It's interesting how different it feels from commenting on HN. The box is so tiny, and you can't edit stuff afterwards. But you also don't have to deal with replies or worry about getting downvoted if you say something unPC.
I'm still not sure what to use it for, to be honest.
A rule that is obvious, but which most people on Twitter don't follow, is that it's best to share information that is simultaneously (a) interesting and (b) not already widely shared by others. Most people aim either for (a) or for (b), but not for both. csallen's suggestions elsewhere in this thread are useful, as with one exception they fulfill both (a) and (b).

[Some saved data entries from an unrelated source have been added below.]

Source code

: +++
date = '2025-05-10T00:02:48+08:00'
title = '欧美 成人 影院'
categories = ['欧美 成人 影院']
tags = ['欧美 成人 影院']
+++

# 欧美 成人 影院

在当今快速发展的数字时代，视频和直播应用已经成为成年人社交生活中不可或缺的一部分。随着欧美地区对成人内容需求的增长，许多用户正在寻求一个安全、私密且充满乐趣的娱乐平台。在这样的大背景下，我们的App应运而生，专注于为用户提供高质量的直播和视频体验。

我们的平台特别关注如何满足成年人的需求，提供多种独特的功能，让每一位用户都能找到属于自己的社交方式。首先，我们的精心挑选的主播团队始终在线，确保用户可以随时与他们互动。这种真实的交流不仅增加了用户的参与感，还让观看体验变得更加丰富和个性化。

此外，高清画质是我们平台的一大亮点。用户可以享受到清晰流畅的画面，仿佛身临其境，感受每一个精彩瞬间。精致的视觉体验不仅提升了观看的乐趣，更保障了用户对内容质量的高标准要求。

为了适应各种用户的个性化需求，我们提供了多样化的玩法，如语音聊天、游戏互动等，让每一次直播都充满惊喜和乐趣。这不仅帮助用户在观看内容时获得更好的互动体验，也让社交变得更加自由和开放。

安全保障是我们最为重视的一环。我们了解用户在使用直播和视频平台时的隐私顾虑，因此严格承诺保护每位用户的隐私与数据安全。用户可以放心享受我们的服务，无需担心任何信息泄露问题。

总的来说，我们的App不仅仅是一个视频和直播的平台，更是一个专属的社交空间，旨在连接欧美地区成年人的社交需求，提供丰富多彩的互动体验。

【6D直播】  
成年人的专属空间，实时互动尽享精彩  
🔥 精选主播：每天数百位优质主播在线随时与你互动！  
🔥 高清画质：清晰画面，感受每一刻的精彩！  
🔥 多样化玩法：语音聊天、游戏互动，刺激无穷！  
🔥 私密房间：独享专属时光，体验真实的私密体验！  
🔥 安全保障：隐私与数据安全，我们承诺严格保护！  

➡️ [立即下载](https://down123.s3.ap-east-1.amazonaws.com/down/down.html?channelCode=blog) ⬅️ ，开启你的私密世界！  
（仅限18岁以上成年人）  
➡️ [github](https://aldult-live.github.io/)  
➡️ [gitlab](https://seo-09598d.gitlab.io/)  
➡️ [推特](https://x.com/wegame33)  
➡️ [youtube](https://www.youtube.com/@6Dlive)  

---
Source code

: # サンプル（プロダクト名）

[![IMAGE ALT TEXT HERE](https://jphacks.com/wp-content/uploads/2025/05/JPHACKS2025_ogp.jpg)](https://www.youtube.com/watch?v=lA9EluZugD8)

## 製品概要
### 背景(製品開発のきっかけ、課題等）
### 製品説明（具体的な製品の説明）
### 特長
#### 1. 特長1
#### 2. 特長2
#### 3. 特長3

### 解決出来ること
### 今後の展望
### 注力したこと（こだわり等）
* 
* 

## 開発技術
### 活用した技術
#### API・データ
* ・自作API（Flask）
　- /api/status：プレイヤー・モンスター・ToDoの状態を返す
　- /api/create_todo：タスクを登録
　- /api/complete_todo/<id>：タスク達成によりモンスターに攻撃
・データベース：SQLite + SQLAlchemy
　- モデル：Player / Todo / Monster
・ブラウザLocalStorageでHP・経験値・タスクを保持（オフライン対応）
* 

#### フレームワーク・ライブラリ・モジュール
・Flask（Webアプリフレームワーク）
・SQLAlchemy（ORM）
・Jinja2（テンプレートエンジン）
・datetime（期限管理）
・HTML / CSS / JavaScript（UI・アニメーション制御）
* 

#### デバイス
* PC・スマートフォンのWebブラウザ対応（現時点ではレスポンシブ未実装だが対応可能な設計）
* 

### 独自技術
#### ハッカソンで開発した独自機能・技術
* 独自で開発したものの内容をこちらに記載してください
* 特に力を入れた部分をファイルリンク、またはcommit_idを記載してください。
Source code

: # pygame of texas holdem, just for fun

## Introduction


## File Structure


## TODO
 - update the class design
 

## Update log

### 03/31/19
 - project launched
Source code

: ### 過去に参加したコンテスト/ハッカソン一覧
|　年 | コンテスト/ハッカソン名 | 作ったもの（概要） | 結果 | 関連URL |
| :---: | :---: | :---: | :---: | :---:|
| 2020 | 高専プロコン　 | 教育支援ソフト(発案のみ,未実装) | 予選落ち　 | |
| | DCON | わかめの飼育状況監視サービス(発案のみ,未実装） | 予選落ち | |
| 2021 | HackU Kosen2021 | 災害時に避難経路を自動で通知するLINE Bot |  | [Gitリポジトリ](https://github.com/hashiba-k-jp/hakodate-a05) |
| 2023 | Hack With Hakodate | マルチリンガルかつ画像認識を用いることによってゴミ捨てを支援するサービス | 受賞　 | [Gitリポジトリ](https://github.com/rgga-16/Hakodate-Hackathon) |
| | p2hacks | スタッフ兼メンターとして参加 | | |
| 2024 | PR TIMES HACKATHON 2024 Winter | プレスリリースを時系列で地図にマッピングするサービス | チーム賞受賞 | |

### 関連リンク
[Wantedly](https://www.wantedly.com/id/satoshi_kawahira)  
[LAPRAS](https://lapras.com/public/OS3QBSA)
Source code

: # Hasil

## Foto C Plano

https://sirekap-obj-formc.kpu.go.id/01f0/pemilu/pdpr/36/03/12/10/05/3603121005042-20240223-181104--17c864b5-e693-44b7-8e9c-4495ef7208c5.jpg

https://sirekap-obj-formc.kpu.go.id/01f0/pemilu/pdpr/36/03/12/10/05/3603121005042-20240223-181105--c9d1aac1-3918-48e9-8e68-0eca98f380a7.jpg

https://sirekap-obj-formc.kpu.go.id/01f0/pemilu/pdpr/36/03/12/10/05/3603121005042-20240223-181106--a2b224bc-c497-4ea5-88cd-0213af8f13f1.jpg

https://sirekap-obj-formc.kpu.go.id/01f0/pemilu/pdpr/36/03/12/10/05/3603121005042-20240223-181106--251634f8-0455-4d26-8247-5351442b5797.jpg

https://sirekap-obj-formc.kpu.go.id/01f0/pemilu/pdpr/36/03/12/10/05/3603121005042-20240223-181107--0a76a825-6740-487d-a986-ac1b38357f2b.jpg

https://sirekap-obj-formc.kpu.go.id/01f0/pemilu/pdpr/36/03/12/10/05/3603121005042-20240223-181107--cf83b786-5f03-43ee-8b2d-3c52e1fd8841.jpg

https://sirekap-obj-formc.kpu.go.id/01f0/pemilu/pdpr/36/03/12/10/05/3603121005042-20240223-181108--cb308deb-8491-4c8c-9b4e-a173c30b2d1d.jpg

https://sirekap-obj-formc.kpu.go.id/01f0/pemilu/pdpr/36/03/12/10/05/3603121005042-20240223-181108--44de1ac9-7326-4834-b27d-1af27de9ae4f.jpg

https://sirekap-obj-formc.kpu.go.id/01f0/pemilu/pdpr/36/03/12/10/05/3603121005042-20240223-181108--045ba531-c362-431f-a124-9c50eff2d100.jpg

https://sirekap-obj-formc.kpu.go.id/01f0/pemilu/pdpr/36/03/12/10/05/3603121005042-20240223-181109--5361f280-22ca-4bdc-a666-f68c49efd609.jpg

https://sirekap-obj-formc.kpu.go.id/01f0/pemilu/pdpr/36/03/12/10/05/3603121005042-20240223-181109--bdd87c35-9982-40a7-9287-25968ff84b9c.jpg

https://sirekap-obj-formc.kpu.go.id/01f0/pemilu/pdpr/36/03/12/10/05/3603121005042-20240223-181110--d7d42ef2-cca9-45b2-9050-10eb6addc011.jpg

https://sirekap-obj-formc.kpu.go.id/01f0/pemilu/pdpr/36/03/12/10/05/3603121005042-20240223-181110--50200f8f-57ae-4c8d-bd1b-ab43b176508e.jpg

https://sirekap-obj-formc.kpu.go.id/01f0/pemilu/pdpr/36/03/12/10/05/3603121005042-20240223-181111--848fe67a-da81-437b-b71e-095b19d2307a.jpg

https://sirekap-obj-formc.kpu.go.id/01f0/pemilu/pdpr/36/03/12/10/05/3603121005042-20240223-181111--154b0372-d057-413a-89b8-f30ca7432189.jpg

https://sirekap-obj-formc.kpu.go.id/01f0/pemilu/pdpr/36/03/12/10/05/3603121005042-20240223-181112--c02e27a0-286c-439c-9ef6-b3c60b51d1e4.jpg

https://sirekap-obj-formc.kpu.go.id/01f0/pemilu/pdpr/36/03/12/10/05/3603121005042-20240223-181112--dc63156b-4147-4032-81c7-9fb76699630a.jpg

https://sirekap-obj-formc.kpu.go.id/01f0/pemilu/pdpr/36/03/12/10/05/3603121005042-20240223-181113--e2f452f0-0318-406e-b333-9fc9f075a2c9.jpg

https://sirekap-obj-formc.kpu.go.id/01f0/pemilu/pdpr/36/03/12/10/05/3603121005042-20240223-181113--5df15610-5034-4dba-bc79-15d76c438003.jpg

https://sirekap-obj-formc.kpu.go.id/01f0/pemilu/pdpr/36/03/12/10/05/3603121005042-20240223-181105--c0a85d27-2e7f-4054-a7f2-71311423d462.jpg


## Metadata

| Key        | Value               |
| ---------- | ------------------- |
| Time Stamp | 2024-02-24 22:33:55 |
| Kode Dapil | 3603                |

This rule can be tipped upside down: it's best to follow people whose tweets mostly fulfill both these criteria. This rules out a very large number of people. It's amazing how many people fill their tweetstream with the news of the day from TechCrunch (or HN). It may be interesting, but it's already widely shared.
Personally, I find twitter most useful as a highly tailored source of links. That makes it sound similar to news sites such as HN, but the experience is different because you choose which people to follow. For instance, I get a lot out of following @NicholasGruen, who ran the Australian Government's Gov2.0 taskforce, @rjlipton, a leading theoretical computer scientist whose blog was the main clearinghouse in the scrutiny of the recent claimed proof the P is not equal to NP, @gnat of O'Reilly Media for an eclectic collection of tech-related links that for the most part fall outside the purview of the standard sources (TechCrunch etc), etc. Of course, those particular sources are just ones I find interesting, and they may not interest you. The point is that if you choose people whose tweet streams match your informational needs, Twitter can be very valuable.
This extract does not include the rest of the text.